Dans la foulée des campagnes de bombes incendiaires contre l’Allemagne et le Japon pendant la Seconde Guerre mondiale, un groupe de recherche du Pentagone composé de 1 000 membres a procédé à une évaluation exhaustive connue sous le nom de «Strategic Bombing Survey» des États-Unis. L’USSBS a publié 208 volumes pour l’Europe et 108 volumes pour le Japon et le Pacifique, y compris le nombre de victimes, des entretiens avec des survivants et des enquêtes économiques. Ces rapports industrie par industrie étaient si détaillés que General Motors a utilisé les résultats pour poursuivre avec succès le gouvernement américain pour 32 millions de dollars de dommages à ses usines allemandes.
Après la guerre de Corée, aucune enquête sur l’attentat n’a été menée à l’exception des cartes internes de l’armée de l’air montrant la destruction ville par ville. Ces cartes ont été gardées secrètes pour les vingt prochaines années. Au moment où les cartes ont été discrètement déclassifiées en 1973, l’intérêt de l’Amérique pour la guerre de Corée avait disparu depuis longtemps. Ce n’est qu’au cours des dernières années que des historiens comme Taewoo Kim de l’Institut coréen d’analyse de la défense, Conrad Crane de l’Académie militaire américaine et Su-kyoung Hwang de l’Université de Pennsylvanie ont commencé à se faire une idée complète .

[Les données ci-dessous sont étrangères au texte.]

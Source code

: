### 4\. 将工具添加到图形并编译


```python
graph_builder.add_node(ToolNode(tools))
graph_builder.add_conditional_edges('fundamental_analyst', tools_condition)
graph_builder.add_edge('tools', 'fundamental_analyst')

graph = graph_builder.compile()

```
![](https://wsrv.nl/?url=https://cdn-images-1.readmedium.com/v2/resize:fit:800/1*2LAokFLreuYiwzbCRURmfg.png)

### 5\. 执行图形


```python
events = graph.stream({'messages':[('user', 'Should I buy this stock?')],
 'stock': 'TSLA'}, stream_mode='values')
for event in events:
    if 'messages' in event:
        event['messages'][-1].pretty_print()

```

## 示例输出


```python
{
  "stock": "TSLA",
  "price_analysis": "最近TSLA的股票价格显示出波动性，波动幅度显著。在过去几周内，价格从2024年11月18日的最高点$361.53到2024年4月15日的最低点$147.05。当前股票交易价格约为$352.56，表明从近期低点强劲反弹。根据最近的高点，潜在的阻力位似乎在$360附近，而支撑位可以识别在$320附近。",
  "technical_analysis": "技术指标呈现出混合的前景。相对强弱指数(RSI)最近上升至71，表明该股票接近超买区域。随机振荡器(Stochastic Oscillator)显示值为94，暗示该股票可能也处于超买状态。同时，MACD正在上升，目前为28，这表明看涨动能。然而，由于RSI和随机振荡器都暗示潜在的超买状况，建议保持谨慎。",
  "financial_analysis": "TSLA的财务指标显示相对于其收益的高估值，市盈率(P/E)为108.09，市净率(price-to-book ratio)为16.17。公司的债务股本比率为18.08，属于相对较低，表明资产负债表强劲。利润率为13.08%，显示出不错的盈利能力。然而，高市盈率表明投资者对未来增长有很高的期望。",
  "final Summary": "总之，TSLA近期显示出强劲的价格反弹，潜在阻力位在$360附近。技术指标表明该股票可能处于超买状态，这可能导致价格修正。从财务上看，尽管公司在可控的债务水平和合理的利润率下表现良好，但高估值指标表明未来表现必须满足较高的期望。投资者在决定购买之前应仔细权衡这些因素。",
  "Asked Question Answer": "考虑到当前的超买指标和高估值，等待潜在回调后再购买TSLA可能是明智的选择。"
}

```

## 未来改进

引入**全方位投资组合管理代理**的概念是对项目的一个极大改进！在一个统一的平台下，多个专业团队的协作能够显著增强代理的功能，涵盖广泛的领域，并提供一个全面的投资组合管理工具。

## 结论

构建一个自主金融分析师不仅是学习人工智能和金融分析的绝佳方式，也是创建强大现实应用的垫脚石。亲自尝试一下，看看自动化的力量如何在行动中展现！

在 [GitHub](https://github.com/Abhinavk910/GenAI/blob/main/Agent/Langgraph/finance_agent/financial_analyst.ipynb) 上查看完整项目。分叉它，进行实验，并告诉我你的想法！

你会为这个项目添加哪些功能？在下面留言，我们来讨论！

En Corée du Nord, la mémoire de la vie continue. Selon l’historien Bruce Cumings , «c’était la première chose que mon guide m’avait apportée.» Cumings écrit : «La machine sans entrave des bombardements incendiaires a été visitée dans le Nord pendant trois ans, produisant un désert et un taupe qui a appris aimer l’abri des grottes, des montagnes, des tunnels et des redoutes, un monde souterrain qui est devenu la base pour reconstruire un pays et un souvenir pour construire une haine féroce à travers les rangs de la population. »
À ce jour, les bombes incendiaires des villes et des villages de Corée du Nord restent pratiquement inconnues du grand public et ignorées dans les discussions médiatiques sur la crise, malgré la pertinence évidente de la Corée du Nord pour la dissuasion nucléaire. Pourtant, sans connaître et confronter ces faits, le public américain ne peut pas commencer à comprendre la peur qui est au cœur des attitudes et des actions nord-coréennes.